= St. Therese of the Roses =

"St. Therese Of The Roses" is a 1956 popular song written by Remus Harris and Arthur Strauss. The song takes the form of a prayer to St. Therese of the rose (Saint Thérèse of Lisieux), by a man who is about to marry asking the saint for her to send her blessings to himself and his sweetheart, so they will have a happy and loving marriage.

A version performed by Billy Ward and His Dominoes was recorded on 18 April 1956, and issued in June of that year on the Decca label (Catalogue No. 29933).

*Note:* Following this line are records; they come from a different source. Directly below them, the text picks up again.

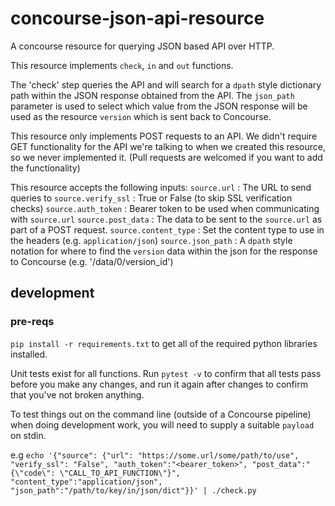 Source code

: # concourse-json-api-resource

A concourse resource for querying JSON based API over HTTP.

This resource implements `check`, `in` and `out` functions.

The 'check' step queries the API and will search for a `dpath` style dictionary path within the JSON response obtained from the API. The `json_path` parameter is used to select which value from the JSON response will be used as the resource `version` which is sent back to Concourse.

This resource only implements POST requests to an API. We didn't require GET functionality for the API we're talking to when we created this resource, so we never implemented it. (Pull requests are welcomed if you want to add the functionality)

This resource accepts the following inputs:
`source.url` : The URL to send queries to
`source.verify_ssl` : True or False (to skip SSL verification checks)
`source.auth_token` : Bearer token to be used when communicating with `source.url`
`source.post_data` : The data to be sent to the `source.url` as part of a POST request.
`source.content_type` : Set the content type to use in the headers (e.g. `application/json`)
`source.json_path` : A `dpath` style notation for where to find the `version` data within the json for the response to Concourse (e.g. '/data/0/version_id')

## development

### pre-reqs

`pip install -r requirements.txt` to get all of the required python libraries installed.

Unit tests exist for all functions.
Run `pytest -v` to confirm that all tests pass before you make any changes, and run it again after changes to confirm that you've not broken anything.

To test things out on the command line (outside of a Concourse pipeline) when doing development work, you will need to supply a suitable `payload` on stdin.

e.g `echo '{"source": {"url": "https://some.url/some/path/to/use", "verify_ssl": "False", "auth_token":"<bearer_token>", "post_data":"{\"code\": \"CALL_TO_API_FUNCTION\"}", "content_type":"application/json", "json_path":"/path/to/key/in/json/dict"}}' | ./check.py`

In the United States the song reached number 27 on the Billboard Hot 100 in the summer of 1956.

In the United Kingdom, a version was recorded by the singer Malcolm Vaughan and reached number 3 on the UK Singles Chart. Its success was helped following a controversy involving the BBC when, in October 1956 Vaughan had been scheduled to appear on BBC TV's Off The Record to promote the release of the song, but had the invitation withdrawn after a BBC committee decided that it was unsuitable for broadcast. The reason given was that "the lyric is contrary both to Roman Catholic doctrine and to Protestant sentiment." The resulting controversy coupled with airplay on Radio Luxembourg ensured the record's success. As well as peaking at number 3, it stayed in the charts for five months and ultimately sold half a million copies.